Source data:
★ ★ ★ ★

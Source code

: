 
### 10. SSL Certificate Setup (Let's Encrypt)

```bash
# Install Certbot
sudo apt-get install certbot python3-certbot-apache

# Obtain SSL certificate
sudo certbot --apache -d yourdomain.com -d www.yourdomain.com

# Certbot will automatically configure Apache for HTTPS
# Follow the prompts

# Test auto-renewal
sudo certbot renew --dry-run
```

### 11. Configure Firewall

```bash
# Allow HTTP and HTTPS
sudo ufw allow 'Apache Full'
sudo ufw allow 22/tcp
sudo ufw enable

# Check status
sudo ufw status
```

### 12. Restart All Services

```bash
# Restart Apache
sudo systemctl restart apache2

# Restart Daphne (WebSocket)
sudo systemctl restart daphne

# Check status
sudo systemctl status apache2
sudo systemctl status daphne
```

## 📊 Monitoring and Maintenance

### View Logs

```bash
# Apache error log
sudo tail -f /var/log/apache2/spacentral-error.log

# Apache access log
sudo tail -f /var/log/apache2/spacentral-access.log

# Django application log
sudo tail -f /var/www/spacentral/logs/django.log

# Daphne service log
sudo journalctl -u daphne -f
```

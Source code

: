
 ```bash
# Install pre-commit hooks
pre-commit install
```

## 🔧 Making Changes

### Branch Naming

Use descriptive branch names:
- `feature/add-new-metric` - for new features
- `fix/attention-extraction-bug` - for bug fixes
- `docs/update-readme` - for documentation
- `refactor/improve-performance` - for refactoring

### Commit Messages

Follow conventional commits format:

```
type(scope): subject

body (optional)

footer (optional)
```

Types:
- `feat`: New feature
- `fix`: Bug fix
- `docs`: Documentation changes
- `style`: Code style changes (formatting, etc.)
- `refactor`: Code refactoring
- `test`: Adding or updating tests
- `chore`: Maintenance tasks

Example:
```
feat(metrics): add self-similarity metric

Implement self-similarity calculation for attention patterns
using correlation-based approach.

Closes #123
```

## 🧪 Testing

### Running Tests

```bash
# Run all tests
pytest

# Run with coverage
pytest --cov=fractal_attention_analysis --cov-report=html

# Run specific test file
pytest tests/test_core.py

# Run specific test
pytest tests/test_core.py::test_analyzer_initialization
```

★ ★ ★ ★

What to work on:
Go through the data and return every record exactly.

Written response:
Source code

: 
### 10. SSL Certificate Setup (Let's Encrypt)

```bash
# Install Certbot
sudo apt-get install certbot python3-certbot-apache

# Obtain SSL certificate
sudo certbot --apache -d yourdomain.com -d www.yourdomain.com

# Certbot will automatically configure Apache for HTTPS
# Follow the prompts

# Test auto-renewal
sudo certbot renew --dry-run
```

### 11. Configure Firewall

```bash
# Allow HTTP and HTTPS
sudo ufw allow 'Apache Full'
sudo ufw allow 22/tcp
sudo ufw enable

# Check status
sudo ufw status
```

### 12. Restart All Services

```bash
# Restart Apache
sudo systemctl restart apache2

# Restart Daphne (WebSocket)
sudo systemctl restart daphne

# Check status
sudo systemctl status apache2
sudo systemctl status daphne
```

## 📊 Monitoring and Maintenance

### View Logs

```bash
# Apache error log
sudo tail -f /var/log/apache2/spacentral-error.log

# Apache access log
sudo tail -f /var/log/apache2/spacentral-access.log

# Django application log
sudo tail -f /var/www/spacentral/logs/django.log

# Daphne service log
sudo journalctl -u daphne -f
```

Source code

:
 ```bash
# Install pre-commit hooks
pre-commit install
```

## 🔧 Making Changes

### Branch Naming

Use descriptive branch names:
- `feature/add-new-metric` - for new features
- `fix/attention-extraction-bug` - for bug fixes
- `docs/update-readme` - for documentation
- `refactor/improve-performance` - for refactoring

### Commit Messages

Follow conventional commits format:

```
type(scope): subject

body (optional)

footer (optional)
```

Types:
- `feat`: New feature
- `fix`: Bug fix
- `docs`: Documentation changes
- `style`: Code style changes (formatting, etc.)
- `refactor`: Code refactoring
- `test`: Adding or updating tests
- `chore`: Maintenance tasks

Example:
```
feat(metrics): add self-similarity metric

Implement self-similarity calculation for attention patterns
using correlation-based approach.

Closes #123
```

## 🧪 Testing

### Running Tests

```bash
# Run all tests
pytest

# Run with coverage
pytest --cov=fractal_attention_analysis --cov-report=html

# Run specific test file
pytest tests/test_core.py

# Run specific test
pytest tests/test_core.py::test_analyzer_initialization
```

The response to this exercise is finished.